WHAT TO PRODUCE: An exact copy of all the data is required, with pictures left out.

= Beginning of Section =

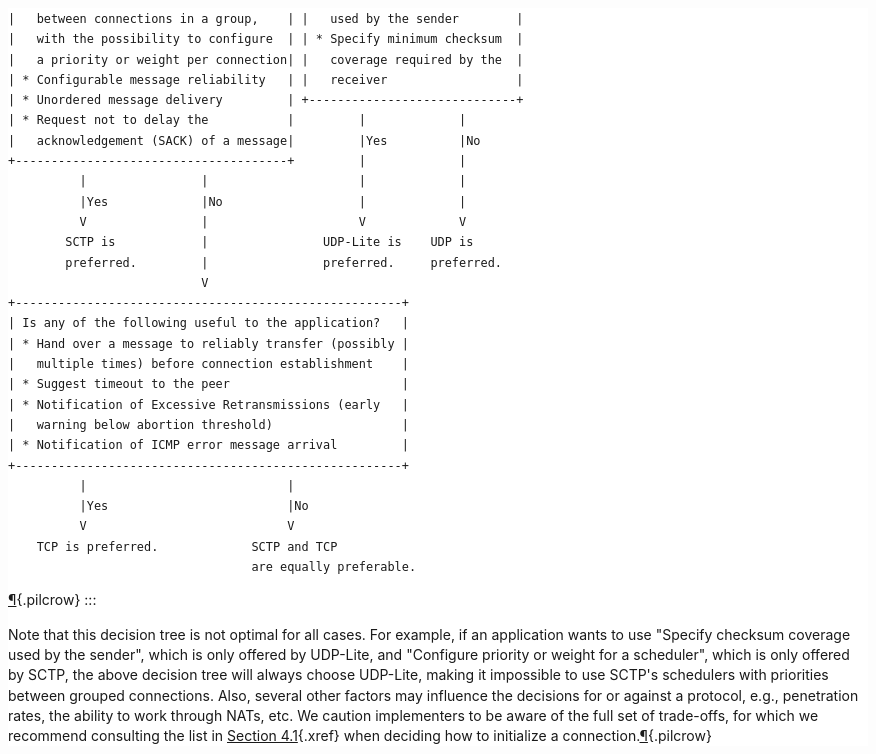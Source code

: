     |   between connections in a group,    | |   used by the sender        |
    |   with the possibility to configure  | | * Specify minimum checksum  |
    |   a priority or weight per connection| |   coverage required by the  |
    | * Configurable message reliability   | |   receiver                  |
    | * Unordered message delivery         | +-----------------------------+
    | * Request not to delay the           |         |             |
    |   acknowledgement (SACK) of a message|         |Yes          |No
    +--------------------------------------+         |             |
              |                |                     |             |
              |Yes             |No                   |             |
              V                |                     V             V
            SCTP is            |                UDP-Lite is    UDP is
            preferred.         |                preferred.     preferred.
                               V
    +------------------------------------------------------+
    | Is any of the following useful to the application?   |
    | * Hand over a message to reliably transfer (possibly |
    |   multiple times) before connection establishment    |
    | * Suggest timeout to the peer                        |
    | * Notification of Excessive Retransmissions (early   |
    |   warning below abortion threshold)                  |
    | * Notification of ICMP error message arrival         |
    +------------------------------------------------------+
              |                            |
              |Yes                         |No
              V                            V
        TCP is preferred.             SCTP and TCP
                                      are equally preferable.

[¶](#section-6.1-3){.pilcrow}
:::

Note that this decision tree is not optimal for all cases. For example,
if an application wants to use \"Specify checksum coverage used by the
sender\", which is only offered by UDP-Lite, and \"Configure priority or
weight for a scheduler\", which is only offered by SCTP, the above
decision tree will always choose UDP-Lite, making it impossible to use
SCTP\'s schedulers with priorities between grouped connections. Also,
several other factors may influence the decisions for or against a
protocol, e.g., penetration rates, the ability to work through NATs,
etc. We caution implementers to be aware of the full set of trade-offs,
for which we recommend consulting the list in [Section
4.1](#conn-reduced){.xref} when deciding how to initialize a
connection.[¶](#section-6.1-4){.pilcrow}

= End of Section =

COMPLETED EXERCISE:
Source code

:     |   between connections in a group,    | |   used by the sender        |
    |   with the possibility to configure  | | * Specify minimum checksum  |
    |   a priority or weight per connection| |   coverage required by the  |
    | * Configurable message reliability   | |   receiver                  |
    | * Unordered message delivery         | +-----------------------------+
    | * Request not to delay the           |         |             |
    |   acknowledgement (SACK) of a message|         |Yes          |No
    +--------------------------------------+         |             |
              |                |                     |             |
              |Yes             |No                   |             |
              V                |                     V             V
            SCTP is            |                UDP-Lite is    UDP is
            preferred.         |                preferred.     preferred.
                               V
    +------------------------------------------------------+
    | Is any of the following useful to the application?   |
    | * Hand over a message to reliably transfer (possibly |
    |   multiple times) before connection establishment    |
    | * Suggest timeout to the peer                        |
    | * Notification of Excessive Retransmissions (early   |
    |   warning below abortion threshold)                  |
    | * Notification of ICMP error message arrival         |
    +------------------------------------------------------+
              |                            |
              |Yes                         |No
              V                            V
        TCP is preferred.             SCTP and TCP
                                      are equally preferable.

[¶](#section-6.1-3){.pilcrow}
:::

Note that this decision tree is not optimal for all cases. For example,
if an application wants to use \"Specify checksum coverage used by the
sender\", which is only offered by UDP-Lite, and \"Configure priority or
weight for a scheduler\", which is only offered by SCTP, the above
decision tree will always choose UDP-Lite, making it impossible to use
SCTP\'s schedulers with priorities between grouped connections. Also,
several other factors may influence the decisions for or against a
protocol, e.g., penetration rates, the ability to work through NATs,
etc. We caution implementers to be aware of the full set of trade-offs,
for which we recommend consulting the list in [Section
4.1](#conn-reduced){.xref} when deciding how to initialize a
connection.[¶](#section-6.1-4){.pilcrow}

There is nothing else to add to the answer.